7. April 2002       Sonntag
Ort: FRANKFURTER HOF
Augustinerstr. 55, Mainz

Eintritt: € 14,-- / DIG-Mitgl. € 10,--



World Music Konzert

Susheela Raman

Susheela Raman Eine ganz neue Fusion nordamerikanischer, europäischer und indisch-tamilischer Musikrichtungen stellt die in 1973 in London geborene und in Australien aufgewachsene Susheela Raman vor.
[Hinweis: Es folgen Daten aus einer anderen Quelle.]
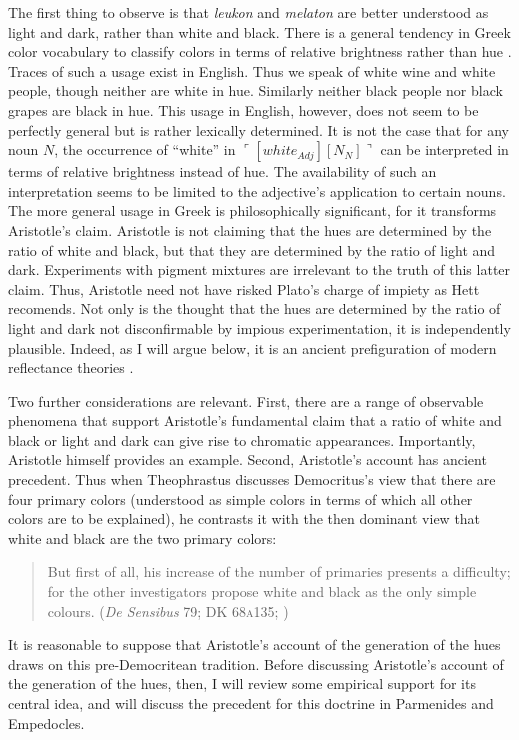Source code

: The first thing to observe is that \emph{leukon} and \emph{melaton} are better understood as light and dark, rather than white and black. There is a general tendency in Greek color vocabulary to classify colors in terms of relative brightness rather than hue \citep[see][]{Gladstone:1858fk,Platnauer:1921bh,Osbourne:1968vn,Lloyd:2007fk}. Traces of such a usage exist in English. Thus we speak of white wine and white people, though neither are white in hue. Similarly neither black people nor black grapes are black in hue. This usage in English, however, does not seem to be perfectly general but is rather lexically determined. It is not the case that for any noun \( N \), the occurrence of ``white'' in \( \ulcorner [white_{Adj}][N_{N}] \urcorner \) can be interpreted in terms of relative brightness instead of hue. The availability of such an interpretation seems to be limited to the adjective's application to certain nouns. The more general usage in Greek is philosophically significant, for it transforms Aristotle's claim. Aristotle is not claiming that the hues are determined by the ratio of white and black, but that they are determined by the ratio of light and dark. Experiments with pigment mixtures are irrelevant to the truth of this latter claim. Thus, Aristotle need not have risked Plato's charge of impiety as Hett recomends. Not only is the thought that the hues are determined by the ratio of light and dark not disconfirmable by impious experimentation, it is independently plausible. Indeed, as I will argue below, it is an ancient prefiguration of modern reflectance theories \citep[see][]{Hilbert:1987jq}.

Two further considerations are relevant. First, there are a range of observable phenomena that support Aristotle's fundamental claim that a ratio of white and black or light and dark can give rise to chromatic appearances. Importantly, Aristotle himself provides an example. Second, Aristotle's account has ancient precedent. Thus when Theophrastus discusses Democritus's view that there are four primary colors (understood as simple colors in terms of which all other colors are to be explained), he contrasts it with the then dominant view that white and black are the two primary colors:
\begin{quote}
    But first of all, his increase of the number of primaries presents a difficulty; for the other investigators propose white and black as the only simple colours. (\emph{De Sensibus} 79; DK 68\textsc{a}135; \citealt{Stratton:1917vn})
\end{quote}
It is reasonable to suppose that Aristotle's account of the generation of the hues draws on this pre-Democritean tradition. Before discussing Aristotle's account of the generation of the hues, then, I will review some empirical support for its central idea, and will discuss the precedent for this doctrine in Parmenides and Empedocles.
Durch ihre tamilischen Eltern erhielt Susheela schon als Kind Zugang zur traditionellen Musik Ostindiens. Bereits im Alter von 11 Jahren trat sie in diesem Genre öffentlich auf, wechselte aber später das Repertoire und orientierte sich an westlichen Strömungen wie Funk und Soul.

Sie befasste sich aber weiterhin intensiv mit der traditionellen indischen Musik, bis sie nach London zurückkehrte und in 1997 in die wachsende Szene des Asian Undergroung eintauchte. Hier versuchte sie aus den modernen westlichen Breakbeats und aus ostasiatischen Rhythmen/Melodien eine Legierung herzustellen. Sie war auch an dem hochgelobten JOI-Album "One and one is one" beteiligt.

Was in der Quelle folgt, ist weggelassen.